Il rapporto de I Cani coi propri ascoltatori è stato sempre complesso. Non si è capito mai se li volessero prendere in giro all’infinito, cullarli, dare loro pacche sulle spalle, abbracciarli, farli innervosire, schifarli. Sono riusciti spesso in tutte queste cose in momenti diversi, e forse per questo si attendeva questo 29 gennaio curiosi e pronti al commento.
Aurora, anticipato da tre singoli che già lo suggerivano, ci dice che può esistere un pop alternativo che non sia neocantautorato sterile e già sentito, che riesca a non dire la parola “amore” banalmente. Inizia con Questo nostro grande amore, con un titolo classico, quasi da Sanremo, che non lascia colpiti per la riuscita bensì per un amore cinico cantato con allegria. In tutto il disco ci sono le #tastierine FM o i suoni pop, ma i testi sono spesso staffilate che con la faciloneria apparente delle musiche non hanno niente a che fare, citofonate a Il posto più freddo. Questo è il disco dello scoprirsi, del mostrarsi. Si mostra Contessa per la prima volta in un video nel singolo Non finirà, pezzo che ricorda insieme gli Chic (se non avete pensato di cantarci sopra Le Freak non so se voglio parlarvi ancora) e in qualche modo Neffa, che fa storcere il naso all’inizio ma che si fa apprezzare poi per l’atmosfera funky e il testo che ci si sbatte, parlando in realtà del senso della storia – l’idea che l’epoca, e con lei la musica, che stiamo vivendo sia un’epoca di decadenza e di fine – che non finirà. La stessa, seconda traccia, fa da specchio alla penultima Finirà, contraria in attitudine e atmosfere, con la cassa dritta e profonda, ma conseguenza logica al senso di decadenza della sua traccia sorella.
Il brano Aurora è la bella versione contemporanea della vecchia storia del passero che deve portare il proprio amore all’amata (“vola via pacchetto digitale”) mentre il tono e la risoluzione degli accordi si fa agrodolce (“i momenti vuoti/i momenti vuoti”) fino all’apparizione di un campionamento di una connessione ad internet a 56 kbps (fitta al cuore) per coronare tutto quest’amore posticcio, distante, digitale. Segue Una cosa stupida, che è di una stucchevolezza tremenda, e invece anche qui si fa tutto il giro: è dolce, triste, così estendibile nel suo essere semplice. Tutto si chiude con la doppia chiusa di Finirà che diventa Sparire, suonata solo col piano elettrico, lo stesso che si sente in tutto Aurora: riprende i temi universalistici trattati ma riporta tutto all’intimo, al personale.

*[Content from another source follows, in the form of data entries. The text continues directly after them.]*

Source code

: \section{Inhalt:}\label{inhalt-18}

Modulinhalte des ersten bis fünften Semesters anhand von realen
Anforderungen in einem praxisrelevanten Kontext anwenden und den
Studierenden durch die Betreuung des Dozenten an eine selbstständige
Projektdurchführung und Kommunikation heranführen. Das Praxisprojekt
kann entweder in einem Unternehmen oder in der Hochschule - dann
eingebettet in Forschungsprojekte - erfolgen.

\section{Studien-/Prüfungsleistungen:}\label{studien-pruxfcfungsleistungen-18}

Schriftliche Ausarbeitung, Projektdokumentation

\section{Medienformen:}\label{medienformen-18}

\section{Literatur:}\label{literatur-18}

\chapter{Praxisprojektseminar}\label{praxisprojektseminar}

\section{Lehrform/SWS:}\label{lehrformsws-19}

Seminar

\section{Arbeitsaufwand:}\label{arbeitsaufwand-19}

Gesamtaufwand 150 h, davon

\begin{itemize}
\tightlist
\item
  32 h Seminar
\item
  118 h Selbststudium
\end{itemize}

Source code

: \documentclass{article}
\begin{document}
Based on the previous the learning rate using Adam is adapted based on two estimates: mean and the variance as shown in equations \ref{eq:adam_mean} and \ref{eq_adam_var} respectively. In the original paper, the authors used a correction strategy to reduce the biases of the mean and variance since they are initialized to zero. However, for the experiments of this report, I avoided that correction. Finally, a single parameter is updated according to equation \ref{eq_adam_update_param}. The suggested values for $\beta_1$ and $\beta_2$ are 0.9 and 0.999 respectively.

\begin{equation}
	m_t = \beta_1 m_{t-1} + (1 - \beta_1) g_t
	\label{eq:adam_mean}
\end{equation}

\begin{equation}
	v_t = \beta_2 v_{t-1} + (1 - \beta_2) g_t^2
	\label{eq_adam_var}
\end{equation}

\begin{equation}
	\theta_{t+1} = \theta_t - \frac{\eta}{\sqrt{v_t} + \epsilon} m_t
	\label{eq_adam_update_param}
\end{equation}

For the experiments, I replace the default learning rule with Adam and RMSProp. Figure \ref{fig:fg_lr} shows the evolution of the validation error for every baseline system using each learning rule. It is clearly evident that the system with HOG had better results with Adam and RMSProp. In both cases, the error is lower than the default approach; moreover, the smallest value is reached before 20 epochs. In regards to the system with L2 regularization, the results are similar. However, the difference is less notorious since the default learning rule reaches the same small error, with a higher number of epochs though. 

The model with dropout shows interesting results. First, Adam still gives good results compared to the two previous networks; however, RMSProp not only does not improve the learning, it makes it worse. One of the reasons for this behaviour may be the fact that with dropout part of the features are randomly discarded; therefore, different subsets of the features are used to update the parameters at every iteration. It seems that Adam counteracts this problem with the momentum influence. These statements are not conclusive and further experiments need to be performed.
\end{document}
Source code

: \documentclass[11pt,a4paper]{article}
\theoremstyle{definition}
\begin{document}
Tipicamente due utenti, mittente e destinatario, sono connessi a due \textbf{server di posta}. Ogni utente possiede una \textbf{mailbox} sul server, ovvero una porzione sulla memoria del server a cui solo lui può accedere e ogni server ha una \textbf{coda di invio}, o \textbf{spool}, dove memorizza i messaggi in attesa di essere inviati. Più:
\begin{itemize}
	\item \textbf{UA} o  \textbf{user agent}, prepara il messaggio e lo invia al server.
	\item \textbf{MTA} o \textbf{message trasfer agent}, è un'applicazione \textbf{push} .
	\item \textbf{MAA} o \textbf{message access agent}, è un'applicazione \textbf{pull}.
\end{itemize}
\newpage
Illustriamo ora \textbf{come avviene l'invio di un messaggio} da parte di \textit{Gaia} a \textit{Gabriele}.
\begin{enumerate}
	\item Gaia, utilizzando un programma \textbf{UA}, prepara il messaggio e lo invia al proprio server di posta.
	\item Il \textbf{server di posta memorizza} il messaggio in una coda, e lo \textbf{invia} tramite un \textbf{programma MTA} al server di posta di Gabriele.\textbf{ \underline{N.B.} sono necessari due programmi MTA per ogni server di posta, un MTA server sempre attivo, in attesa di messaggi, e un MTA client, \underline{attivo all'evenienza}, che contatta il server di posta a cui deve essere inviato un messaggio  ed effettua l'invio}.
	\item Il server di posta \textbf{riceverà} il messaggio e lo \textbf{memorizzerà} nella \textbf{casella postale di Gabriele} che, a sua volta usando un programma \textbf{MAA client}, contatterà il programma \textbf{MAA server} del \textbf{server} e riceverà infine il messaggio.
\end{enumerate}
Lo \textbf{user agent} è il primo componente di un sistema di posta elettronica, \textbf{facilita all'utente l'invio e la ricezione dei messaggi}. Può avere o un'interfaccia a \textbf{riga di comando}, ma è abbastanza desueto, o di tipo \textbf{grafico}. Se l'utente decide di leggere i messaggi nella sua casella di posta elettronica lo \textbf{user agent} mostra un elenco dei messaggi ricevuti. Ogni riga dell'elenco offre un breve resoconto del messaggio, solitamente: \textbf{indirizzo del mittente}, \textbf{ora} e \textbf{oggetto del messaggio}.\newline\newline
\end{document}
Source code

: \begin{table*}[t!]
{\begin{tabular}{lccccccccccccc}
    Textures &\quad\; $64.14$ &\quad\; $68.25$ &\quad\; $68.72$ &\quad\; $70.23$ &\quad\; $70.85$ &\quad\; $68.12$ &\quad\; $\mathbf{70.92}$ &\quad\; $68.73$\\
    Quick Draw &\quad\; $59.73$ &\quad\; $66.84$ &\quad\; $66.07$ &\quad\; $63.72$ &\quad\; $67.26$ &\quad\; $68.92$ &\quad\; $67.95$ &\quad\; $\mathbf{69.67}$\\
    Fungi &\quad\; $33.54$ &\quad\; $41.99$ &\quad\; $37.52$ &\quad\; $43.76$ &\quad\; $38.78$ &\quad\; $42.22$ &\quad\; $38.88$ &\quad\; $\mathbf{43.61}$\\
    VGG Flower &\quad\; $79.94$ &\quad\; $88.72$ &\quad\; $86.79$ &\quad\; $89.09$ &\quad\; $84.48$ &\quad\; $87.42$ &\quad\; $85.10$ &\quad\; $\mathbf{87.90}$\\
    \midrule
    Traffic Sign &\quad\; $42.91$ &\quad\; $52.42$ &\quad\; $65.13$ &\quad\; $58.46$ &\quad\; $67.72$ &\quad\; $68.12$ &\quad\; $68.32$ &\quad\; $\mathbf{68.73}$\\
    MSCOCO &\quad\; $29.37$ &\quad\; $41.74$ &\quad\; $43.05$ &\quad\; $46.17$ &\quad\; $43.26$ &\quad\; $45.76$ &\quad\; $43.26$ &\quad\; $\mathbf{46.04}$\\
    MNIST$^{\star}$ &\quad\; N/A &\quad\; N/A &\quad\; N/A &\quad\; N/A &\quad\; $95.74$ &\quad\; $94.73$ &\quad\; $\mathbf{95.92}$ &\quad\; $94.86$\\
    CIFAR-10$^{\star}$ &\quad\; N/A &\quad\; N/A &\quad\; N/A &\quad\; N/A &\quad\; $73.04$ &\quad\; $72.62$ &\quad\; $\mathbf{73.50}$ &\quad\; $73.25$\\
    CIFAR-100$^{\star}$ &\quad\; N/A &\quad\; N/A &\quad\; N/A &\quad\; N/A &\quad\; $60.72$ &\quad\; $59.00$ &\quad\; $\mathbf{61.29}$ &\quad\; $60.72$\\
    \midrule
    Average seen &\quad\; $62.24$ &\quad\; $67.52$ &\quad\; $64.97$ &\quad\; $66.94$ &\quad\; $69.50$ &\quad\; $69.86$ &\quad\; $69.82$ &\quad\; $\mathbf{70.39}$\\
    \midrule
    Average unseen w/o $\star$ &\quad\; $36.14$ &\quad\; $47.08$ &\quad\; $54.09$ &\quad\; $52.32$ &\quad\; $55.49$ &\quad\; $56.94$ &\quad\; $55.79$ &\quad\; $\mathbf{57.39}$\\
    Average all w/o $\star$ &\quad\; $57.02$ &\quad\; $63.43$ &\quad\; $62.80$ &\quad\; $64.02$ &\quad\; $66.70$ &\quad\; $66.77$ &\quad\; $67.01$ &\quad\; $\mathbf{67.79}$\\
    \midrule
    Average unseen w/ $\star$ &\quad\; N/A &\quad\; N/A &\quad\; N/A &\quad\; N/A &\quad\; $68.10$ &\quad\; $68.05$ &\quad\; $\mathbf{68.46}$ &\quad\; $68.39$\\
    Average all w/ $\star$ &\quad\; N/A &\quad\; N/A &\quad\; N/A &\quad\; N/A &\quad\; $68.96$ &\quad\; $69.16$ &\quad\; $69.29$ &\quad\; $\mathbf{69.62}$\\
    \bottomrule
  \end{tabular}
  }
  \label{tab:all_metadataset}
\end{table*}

Contessa in Aurora suona, canta, e non se ne vergogna, niente sacchetti in testa; è come quei grandi maestri zen (scuserete il parallelismo, ma di buddismo parla Protobodhisattva, prima di sfaldarsi citando Alan Sorrenti in musica e parole e dicendo nel ritornello «vuoi il culo o la fica») che imparano i segreti oscuri del mondo, il senso della vita, e poi scoprono che è nelle cose semplici. Un giro armonico, un basso caldo, le tastierine.
Se non riuscite a pensare un nuovo pop nostrano forse è un altro problema; qui non si tratta di copiare l’estero o di copiare il passato: al contrario, ne si prendono le basi teoriche e si applicano a qualcosa che è nostro e attuale, senza sfociare nei post-cantautorati di ‘stocazzo o in quel comodo contenitore che è l’indiesfiga. L’evoluzione musicale e testuale de I Cani è stata graduale e sensata; Aurora non è il disco dell’anno, scivola ogni tanto, si perde nei battiatismi da profanare, ma non dice neanche una volta “pigneto” ed è un bel messaggio: ci sono altre vie al pop alternativo, e qualcuno le sta seguendo.